--- Supplied data ---
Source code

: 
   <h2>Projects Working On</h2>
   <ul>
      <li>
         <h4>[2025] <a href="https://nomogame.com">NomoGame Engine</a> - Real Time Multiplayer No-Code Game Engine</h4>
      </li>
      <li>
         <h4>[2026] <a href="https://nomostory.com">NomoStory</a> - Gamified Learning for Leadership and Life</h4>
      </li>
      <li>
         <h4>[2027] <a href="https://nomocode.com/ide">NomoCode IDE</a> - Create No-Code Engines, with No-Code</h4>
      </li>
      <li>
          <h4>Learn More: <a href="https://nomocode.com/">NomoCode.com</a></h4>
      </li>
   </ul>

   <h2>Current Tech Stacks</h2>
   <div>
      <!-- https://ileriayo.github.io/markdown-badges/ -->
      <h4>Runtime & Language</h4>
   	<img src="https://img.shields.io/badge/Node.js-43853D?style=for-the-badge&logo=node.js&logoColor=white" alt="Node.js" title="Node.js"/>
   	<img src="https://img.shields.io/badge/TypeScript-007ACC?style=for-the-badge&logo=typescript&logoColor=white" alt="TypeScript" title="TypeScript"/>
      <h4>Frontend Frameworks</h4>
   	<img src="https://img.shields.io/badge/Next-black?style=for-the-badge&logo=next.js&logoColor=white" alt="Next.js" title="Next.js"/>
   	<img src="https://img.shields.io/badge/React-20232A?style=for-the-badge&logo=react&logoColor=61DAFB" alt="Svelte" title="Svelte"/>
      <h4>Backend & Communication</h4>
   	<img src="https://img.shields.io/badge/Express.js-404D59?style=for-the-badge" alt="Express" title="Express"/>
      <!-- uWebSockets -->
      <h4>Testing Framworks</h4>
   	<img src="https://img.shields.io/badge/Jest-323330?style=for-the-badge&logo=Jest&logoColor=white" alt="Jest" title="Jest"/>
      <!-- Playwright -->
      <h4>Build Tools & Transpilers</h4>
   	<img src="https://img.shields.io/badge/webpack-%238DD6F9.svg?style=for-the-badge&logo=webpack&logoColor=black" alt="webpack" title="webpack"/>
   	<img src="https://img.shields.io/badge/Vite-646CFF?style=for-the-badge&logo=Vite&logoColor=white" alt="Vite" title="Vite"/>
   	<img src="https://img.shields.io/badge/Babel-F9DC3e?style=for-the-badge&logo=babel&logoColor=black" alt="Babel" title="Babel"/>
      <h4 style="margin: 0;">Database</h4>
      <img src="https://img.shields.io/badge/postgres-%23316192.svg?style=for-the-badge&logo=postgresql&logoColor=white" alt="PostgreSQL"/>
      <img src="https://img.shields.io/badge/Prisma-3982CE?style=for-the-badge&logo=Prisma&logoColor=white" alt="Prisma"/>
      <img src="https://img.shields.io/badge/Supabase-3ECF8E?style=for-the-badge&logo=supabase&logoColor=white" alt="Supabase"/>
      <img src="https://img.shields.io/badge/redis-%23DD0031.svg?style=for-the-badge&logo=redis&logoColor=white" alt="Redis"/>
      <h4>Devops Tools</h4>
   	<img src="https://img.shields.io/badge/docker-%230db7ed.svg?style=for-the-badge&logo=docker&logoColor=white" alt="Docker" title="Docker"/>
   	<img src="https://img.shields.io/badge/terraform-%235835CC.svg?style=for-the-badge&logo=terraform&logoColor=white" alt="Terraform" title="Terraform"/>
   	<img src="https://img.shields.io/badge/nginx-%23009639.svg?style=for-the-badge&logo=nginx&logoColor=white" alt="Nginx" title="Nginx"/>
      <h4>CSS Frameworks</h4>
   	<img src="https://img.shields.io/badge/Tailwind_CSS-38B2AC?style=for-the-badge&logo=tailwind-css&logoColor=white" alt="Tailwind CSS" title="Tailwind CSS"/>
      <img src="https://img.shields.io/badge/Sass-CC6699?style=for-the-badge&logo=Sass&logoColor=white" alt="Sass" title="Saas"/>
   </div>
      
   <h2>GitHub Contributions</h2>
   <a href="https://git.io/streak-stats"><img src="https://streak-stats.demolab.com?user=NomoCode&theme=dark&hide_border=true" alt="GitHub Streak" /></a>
---
Task instructions:
All lines above that include the word "Frameworks" must be copied into the answer.

Answer to the problem:
      <h4>Frontend Frameworks</h4>
      <h4>CSS Frameworks</h4>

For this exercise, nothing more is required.